- [WHAT TO PRODUCE] The data below should be copied over with complete accuracy.

══════════

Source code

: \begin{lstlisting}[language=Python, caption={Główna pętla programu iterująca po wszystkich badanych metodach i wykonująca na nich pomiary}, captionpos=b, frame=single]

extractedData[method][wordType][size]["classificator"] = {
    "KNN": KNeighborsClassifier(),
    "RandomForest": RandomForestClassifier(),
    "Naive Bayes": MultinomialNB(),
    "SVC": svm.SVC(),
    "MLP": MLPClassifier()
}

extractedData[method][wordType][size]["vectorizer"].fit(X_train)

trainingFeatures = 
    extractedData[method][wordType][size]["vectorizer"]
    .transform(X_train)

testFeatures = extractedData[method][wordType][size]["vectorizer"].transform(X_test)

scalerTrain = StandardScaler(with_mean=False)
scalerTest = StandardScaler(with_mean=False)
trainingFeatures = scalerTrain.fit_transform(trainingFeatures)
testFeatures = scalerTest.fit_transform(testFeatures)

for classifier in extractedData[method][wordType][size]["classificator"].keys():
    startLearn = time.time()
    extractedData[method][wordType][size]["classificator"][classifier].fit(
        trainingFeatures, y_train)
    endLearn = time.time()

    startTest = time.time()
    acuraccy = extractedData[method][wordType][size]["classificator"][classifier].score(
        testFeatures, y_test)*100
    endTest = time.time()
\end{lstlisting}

══════════

- [WRITTEN ANSWER]
Source code

: \begin{lstlisting}[language=Python, caption={Główna pętla programu iterująca po wszystkich badanych metodach i wykonująca na nich pomiary}, captionpos=b, frame=single]

extractedData[method][wordType][size]["classificator"] = {
    "KNN": KNeighborsClassifier(),
    "RandomForest": RandomForestClassifier(),
    "Naive Bayes": MultinomialNB(),
    "SVC": svm.SVC(),
    "MLP": MLPClassifier()
}

extractedData[method][wordType][size]["vectorizer"].fit(X_train)

trainingFeatures = 
    extractedData[method][wordType][size]["vectorizer"]
    .transform(X_train)

testFeatures = extractedData[method][wordType][size]["vectorizer"].transform(X_test)

scalerTrain = StandardScaler(with_mean=False)
scalerTest = StandardScaler(with_mean=False)
trainingFeatures = scalerTrain.fit_transform(trainingFeatures)
testFeatures = scalerTest.fit_transform(testFeatures)

for classifier in extractedData[method][wordType][size]["classificator"].keys():
    startLearn = time.time()
    extractedData[method][wordType][size]["classificator"][classifier].fit(
        trainingFeatures, y_train)
    endLearn = time.time()

    startTest = time.time()
    acuraccy = extractedData[method][wordType][size]["classificator"][classifier].score(
        testFeatures, y_test)*100
    endTest = time.time()
\end{lstlisting}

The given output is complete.